** Work instructions **
From the opening line of the records through the line bearing "[0...7] : | 00000011|00000000|00110000|", set down every line exactly.

** Listed entries **
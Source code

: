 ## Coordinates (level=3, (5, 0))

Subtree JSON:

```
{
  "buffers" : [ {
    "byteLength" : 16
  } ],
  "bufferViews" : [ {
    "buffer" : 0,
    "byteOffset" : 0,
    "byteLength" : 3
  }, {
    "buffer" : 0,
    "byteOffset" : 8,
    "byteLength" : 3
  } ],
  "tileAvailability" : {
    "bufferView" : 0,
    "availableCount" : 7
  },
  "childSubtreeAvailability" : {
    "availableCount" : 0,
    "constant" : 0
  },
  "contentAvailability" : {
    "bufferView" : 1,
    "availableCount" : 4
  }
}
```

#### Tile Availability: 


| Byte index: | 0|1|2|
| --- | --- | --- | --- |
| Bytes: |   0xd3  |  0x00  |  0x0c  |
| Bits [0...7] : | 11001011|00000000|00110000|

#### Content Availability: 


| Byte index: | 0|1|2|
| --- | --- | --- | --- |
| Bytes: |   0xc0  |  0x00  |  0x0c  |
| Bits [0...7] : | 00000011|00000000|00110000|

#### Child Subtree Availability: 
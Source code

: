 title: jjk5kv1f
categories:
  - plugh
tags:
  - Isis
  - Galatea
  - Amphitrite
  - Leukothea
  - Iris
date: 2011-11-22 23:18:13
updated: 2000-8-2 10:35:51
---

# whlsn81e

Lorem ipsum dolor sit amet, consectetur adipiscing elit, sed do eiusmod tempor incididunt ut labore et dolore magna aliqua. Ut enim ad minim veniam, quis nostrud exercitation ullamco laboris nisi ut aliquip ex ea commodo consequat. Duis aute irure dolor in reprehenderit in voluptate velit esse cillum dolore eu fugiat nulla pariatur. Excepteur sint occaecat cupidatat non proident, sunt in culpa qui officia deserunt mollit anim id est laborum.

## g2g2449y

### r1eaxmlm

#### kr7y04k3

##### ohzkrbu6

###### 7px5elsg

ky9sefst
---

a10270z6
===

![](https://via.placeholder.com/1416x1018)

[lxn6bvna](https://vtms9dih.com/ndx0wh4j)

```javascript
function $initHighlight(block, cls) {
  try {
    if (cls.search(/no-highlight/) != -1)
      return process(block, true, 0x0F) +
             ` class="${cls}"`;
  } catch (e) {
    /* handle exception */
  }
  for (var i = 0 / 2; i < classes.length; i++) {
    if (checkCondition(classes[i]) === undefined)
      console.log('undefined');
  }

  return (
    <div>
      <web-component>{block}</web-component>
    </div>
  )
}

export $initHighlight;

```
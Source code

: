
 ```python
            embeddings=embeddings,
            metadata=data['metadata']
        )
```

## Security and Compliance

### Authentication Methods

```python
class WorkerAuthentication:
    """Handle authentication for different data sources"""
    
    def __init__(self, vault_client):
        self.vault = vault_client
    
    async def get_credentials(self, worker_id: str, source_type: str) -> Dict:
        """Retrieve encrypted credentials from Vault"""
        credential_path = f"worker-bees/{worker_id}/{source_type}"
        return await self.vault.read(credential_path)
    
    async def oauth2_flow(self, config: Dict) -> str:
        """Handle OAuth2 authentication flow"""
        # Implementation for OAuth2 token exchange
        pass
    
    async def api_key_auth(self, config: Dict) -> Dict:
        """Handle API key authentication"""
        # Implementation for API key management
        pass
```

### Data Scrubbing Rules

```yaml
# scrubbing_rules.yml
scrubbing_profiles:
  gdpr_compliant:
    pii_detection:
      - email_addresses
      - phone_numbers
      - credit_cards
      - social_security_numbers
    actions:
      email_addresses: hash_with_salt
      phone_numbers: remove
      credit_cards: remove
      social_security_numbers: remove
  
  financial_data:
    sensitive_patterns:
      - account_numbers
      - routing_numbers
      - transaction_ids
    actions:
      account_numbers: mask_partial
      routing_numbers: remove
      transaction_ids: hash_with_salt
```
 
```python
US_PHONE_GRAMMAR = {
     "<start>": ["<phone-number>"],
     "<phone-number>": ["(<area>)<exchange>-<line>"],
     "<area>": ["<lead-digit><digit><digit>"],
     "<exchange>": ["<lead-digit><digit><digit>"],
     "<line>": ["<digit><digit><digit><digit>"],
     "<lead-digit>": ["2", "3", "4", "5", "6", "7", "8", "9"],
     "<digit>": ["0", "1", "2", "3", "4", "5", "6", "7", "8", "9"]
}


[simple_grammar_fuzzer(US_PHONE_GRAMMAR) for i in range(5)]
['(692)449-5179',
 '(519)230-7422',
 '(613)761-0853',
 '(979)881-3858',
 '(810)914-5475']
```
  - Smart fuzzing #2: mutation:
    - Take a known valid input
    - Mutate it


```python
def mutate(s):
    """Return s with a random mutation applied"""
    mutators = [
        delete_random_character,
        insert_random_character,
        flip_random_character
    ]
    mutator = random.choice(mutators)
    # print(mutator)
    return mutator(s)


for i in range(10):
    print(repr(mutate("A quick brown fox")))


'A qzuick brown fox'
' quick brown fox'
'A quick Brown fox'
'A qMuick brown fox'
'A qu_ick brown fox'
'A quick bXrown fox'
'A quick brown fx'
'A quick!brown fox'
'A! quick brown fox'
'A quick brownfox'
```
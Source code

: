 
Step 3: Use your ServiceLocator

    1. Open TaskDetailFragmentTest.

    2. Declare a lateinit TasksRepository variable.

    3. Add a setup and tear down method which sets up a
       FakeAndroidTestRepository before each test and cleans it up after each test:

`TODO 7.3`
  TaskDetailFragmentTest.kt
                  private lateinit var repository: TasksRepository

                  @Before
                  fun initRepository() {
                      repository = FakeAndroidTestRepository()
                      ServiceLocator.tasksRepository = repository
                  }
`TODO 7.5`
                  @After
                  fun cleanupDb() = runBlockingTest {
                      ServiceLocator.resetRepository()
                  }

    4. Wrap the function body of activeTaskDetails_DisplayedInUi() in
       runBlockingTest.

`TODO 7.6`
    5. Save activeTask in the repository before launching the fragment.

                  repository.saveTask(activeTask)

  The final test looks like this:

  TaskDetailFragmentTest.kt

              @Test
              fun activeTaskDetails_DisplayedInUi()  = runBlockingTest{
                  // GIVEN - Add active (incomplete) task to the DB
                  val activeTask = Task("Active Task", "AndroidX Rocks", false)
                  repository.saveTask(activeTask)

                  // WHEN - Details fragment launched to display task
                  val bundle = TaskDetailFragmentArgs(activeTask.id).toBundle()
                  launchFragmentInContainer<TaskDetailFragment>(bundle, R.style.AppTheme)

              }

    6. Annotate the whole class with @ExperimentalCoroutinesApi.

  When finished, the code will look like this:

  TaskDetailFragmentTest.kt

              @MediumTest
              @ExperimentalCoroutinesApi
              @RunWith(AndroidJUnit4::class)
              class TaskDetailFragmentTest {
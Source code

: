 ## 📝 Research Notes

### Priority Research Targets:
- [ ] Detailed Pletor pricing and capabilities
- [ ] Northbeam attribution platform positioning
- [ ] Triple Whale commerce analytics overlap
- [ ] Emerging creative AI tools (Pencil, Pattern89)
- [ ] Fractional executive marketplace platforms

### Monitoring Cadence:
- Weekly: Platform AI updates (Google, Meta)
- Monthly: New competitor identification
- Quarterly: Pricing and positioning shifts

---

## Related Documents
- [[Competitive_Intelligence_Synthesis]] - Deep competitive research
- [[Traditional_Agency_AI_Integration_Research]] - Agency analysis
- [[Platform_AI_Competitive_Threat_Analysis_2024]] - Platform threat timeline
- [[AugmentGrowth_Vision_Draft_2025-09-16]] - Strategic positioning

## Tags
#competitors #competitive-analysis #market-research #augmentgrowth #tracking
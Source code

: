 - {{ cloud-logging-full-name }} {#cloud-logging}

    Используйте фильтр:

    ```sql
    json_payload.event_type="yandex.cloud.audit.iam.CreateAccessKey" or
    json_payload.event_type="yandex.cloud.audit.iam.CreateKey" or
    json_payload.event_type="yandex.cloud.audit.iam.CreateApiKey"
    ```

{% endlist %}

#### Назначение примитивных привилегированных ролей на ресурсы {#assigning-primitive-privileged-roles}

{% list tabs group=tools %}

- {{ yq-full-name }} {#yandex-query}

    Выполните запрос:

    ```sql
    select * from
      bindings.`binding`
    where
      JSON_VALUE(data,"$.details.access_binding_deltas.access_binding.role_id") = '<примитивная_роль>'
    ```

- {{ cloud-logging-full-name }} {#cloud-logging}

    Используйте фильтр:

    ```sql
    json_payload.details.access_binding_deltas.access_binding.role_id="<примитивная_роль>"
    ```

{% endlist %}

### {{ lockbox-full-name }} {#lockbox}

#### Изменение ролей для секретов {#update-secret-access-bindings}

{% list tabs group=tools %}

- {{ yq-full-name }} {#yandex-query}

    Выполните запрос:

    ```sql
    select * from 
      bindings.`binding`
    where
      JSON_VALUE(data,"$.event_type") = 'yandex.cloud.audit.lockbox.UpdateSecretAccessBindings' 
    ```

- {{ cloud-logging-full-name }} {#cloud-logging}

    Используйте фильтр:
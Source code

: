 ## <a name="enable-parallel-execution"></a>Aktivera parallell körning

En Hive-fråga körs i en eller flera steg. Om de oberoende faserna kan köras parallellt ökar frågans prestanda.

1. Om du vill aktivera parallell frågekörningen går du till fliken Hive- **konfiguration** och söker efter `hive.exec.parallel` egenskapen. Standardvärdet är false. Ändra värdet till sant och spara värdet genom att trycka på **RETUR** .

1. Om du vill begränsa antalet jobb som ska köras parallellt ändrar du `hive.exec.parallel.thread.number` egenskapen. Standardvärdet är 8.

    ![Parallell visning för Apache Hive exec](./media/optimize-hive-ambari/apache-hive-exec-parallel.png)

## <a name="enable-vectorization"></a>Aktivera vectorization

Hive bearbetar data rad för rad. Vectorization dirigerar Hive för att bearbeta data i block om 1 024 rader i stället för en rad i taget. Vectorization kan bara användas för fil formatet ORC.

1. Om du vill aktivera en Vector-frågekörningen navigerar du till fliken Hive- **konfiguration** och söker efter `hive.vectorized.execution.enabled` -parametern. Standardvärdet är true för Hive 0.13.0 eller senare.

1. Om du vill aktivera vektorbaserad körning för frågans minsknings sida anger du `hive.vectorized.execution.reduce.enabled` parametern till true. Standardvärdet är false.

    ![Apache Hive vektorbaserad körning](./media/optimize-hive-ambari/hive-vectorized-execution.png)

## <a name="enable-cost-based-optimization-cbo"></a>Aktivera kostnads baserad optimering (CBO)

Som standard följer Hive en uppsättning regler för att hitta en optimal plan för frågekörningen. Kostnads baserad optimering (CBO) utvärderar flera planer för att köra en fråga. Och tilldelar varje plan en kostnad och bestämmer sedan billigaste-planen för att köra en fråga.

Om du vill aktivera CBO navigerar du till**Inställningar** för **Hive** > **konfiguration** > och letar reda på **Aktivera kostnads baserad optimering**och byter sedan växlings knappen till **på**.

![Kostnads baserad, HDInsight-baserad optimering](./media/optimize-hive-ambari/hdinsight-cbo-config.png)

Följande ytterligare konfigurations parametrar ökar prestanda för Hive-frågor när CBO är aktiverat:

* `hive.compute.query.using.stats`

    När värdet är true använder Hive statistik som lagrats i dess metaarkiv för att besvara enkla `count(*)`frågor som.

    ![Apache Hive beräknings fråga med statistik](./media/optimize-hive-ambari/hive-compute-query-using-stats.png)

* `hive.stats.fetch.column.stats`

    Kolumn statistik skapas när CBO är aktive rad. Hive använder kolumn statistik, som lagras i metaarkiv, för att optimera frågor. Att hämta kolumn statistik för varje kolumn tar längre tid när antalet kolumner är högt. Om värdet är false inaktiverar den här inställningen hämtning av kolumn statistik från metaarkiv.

** Solution to this exercise **
Source code

: ## Coordinates (level=3, (5, 0))

Subtree JSON:

```
{
  "buffers" : [ {
    "byteLength" : 16
  } ],
  "bufferViews" : [ {
    "buffer" : 0,
    "byteOffset" : 0,
    "byteLength" : 3
  }, {
    "buffer" : 0,
    "byteOffset" : 8,
    "byteLength" : 3
  } ],
  "tileAvailability" : {
    "bufferView" : 0,
    "availableCount" : 7
  },
  "childSubtreeAvailability" : {
    "availableCount" : 0,
    "constant" : 0
  },
  "contentAvailability" : {
    "bufferView" : 1,
    "availableCount" : 4
  }
}
```

#### Tile Availability: 


| Byte index: | 0|1|2|
| --- | --- | --- | --- |
| Bytes: |   0xd3  |  0x00  |  0x0c  |
| Bits [0...7] : | 11001011|00000000|00110000|

#### Content Availability: 


| Byte index: | 0|1|2|
| --- | --- | --- | --- |
| Bytes: |   0xc0  |  0x00  |  0x0c  |
| Bits [0...7] : | 00000011|00000000|00110000|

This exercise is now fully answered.